> _WORK ITEM_: Please count the lines in these records that contain "CSSProperties" and give only that count.

> _SUPPLIED INFORMATION_:
::::

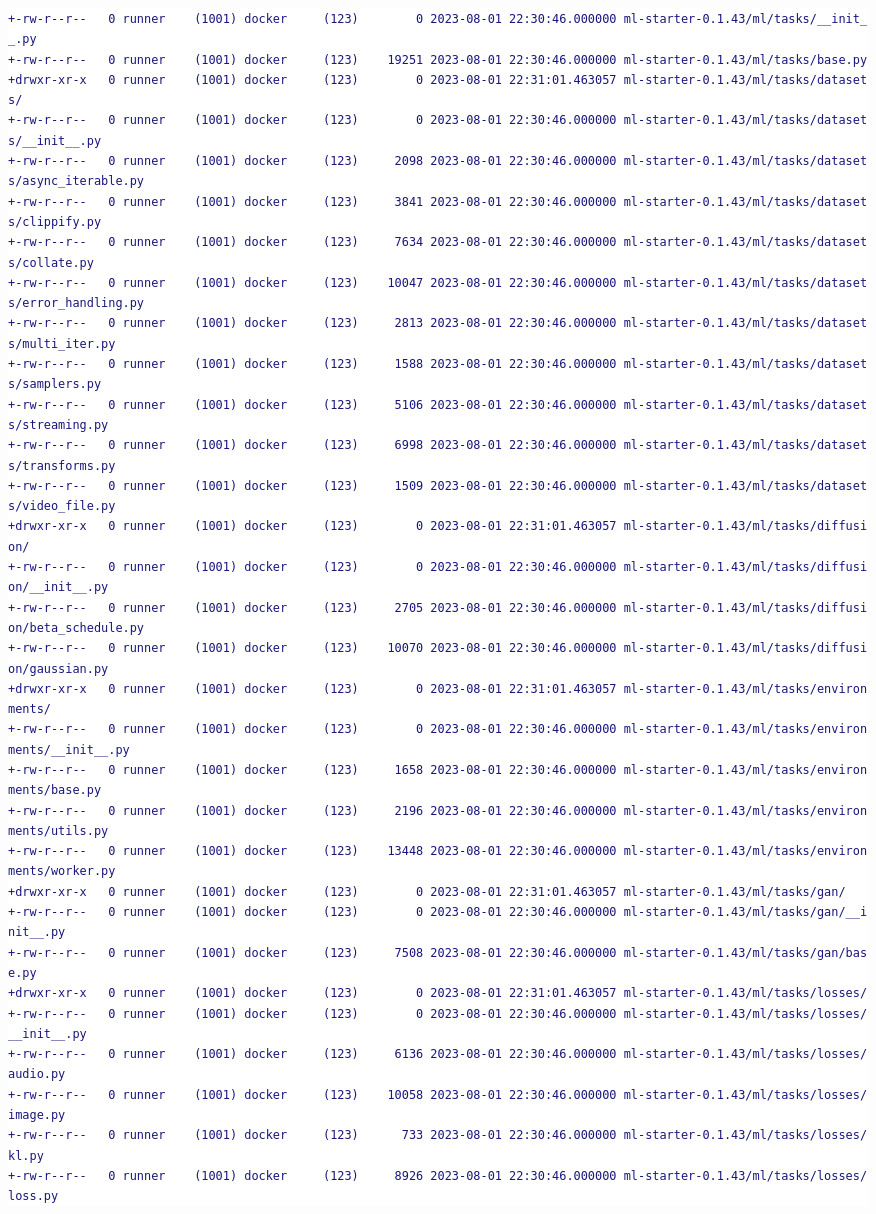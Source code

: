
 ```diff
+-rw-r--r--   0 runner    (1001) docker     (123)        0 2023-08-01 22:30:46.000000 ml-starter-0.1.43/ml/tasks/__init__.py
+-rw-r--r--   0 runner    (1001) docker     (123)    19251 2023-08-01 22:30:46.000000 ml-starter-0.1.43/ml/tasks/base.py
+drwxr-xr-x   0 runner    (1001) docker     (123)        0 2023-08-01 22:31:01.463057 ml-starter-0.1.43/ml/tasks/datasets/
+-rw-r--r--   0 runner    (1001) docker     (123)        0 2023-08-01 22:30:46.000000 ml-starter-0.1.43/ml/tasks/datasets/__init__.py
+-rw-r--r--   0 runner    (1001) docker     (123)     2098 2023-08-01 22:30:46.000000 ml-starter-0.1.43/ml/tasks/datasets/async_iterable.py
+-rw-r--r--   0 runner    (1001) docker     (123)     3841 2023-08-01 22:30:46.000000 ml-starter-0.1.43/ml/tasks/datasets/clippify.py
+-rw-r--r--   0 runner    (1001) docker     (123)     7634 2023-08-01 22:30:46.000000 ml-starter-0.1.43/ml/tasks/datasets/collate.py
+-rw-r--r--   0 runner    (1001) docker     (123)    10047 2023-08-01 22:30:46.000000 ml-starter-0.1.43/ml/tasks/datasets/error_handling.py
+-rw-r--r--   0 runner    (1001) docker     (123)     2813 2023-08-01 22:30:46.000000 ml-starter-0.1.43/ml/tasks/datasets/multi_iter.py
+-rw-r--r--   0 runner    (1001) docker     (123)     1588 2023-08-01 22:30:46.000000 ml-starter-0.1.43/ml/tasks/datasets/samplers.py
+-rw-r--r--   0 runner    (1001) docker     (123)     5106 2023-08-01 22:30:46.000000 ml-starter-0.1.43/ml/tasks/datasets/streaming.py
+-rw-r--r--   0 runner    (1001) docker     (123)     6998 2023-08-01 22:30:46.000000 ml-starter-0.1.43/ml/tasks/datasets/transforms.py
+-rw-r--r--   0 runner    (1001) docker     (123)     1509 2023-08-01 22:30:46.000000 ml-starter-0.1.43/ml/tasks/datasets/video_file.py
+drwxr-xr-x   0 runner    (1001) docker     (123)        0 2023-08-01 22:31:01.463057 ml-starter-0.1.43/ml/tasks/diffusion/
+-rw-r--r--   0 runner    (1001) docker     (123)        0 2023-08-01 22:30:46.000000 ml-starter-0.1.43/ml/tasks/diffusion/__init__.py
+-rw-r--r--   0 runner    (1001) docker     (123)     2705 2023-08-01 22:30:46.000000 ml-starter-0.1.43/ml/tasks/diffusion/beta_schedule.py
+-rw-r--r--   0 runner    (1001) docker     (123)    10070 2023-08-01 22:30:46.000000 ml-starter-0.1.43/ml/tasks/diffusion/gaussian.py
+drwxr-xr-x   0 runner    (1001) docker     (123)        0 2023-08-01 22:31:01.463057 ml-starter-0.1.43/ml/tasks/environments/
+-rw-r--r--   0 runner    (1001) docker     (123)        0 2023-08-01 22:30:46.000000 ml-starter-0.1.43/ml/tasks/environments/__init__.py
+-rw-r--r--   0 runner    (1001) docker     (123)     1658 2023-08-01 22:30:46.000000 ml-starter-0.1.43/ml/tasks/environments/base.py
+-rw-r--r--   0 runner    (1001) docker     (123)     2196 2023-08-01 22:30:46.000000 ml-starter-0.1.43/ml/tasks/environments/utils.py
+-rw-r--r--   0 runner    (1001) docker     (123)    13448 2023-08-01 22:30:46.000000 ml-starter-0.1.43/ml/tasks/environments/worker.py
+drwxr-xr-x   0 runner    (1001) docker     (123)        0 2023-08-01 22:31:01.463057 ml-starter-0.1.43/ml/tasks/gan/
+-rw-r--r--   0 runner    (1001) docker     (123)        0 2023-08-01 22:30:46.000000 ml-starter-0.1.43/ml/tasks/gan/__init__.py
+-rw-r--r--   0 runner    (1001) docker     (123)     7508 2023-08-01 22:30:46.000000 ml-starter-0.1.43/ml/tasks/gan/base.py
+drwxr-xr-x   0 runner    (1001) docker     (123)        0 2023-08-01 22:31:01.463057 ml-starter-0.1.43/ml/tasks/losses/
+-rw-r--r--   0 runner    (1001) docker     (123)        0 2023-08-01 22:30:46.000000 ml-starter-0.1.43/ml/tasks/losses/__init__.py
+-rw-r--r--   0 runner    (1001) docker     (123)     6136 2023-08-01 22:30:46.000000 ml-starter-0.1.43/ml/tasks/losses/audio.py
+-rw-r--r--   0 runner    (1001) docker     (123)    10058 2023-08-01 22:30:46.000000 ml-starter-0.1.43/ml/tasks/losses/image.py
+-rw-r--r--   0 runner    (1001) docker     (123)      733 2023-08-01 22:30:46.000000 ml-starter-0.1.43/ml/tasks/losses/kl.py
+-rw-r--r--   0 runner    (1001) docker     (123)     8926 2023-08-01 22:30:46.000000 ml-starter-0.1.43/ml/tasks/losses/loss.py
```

::::

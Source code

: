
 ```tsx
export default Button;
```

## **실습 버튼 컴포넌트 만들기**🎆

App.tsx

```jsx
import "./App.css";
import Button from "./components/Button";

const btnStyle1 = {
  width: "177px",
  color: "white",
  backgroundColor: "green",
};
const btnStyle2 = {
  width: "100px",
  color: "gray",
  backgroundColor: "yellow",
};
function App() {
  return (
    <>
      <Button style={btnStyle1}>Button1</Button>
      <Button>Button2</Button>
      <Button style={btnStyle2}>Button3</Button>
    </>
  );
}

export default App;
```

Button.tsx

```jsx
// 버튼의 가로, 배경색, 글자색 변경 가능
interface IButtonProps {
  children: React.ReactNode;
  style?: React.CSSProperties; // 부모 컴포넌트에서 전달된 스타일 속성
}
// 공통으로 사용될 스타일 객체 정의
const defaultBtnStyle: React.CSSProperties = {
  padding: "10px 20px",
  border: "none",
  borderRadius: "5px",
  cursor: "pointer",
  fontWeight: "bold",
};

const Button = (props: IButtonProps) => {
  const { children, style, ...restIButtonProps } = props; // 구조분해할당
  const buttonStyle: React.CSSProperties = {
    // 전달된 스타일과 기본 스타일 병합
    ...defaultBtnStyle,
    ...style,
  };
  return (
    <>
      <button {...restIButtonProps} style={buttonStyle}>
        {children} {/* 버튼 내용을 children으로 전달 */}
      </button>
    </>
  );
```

::::

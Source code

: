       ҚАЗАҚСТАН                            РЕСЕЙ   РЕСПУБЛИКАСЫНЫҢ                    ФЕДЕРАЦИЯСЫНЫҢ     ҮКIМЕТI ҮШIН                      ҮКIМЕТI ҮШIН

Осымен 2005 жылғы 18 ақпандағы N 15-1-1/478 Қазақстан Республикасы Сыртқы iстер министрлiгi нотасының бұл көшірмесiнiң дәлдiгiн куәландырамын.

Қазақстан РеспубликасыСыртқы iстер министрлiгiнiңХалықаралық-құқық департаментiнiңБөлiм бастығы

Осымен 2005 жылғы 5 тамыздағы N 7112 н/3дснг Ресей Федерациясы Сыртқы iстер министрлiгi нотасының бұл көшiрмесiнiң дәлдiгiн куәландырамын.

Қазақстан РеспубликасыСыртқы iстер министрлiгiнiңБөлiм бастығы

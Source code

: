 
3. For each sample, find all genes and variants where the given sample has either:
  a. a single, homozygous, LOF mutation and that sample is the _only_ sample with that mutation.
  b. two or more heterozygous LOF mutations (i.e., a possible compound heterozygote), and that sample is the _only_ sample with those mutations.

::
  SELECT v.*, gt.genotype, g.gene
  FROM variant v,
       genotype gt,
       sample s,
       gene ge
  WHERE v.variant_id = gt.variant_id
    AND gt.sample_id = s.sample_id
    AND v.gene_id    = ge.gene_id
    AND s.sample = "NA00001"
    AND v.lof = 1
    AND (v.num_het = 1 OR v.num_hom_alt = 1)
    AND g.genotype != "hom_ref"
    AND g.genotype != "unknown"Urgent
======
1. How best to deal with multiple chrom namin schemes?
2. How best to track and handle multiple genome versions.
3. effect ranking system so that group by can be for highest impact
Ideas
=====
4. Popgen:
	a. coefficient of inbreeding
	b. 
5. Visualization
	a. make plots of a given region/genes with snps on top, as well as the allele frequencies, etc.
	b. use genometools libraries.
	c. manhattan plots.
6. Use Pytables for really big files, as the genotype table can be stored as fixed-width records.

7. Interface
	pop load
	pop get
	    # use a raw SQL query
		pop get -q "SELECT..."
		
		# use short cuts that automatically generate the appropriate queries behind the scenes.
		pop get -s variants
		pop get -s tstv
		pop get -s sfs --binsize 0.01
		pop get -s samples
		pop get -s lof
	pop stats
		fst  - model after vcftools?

::::

> _EXERCISE SOLUTION_: 3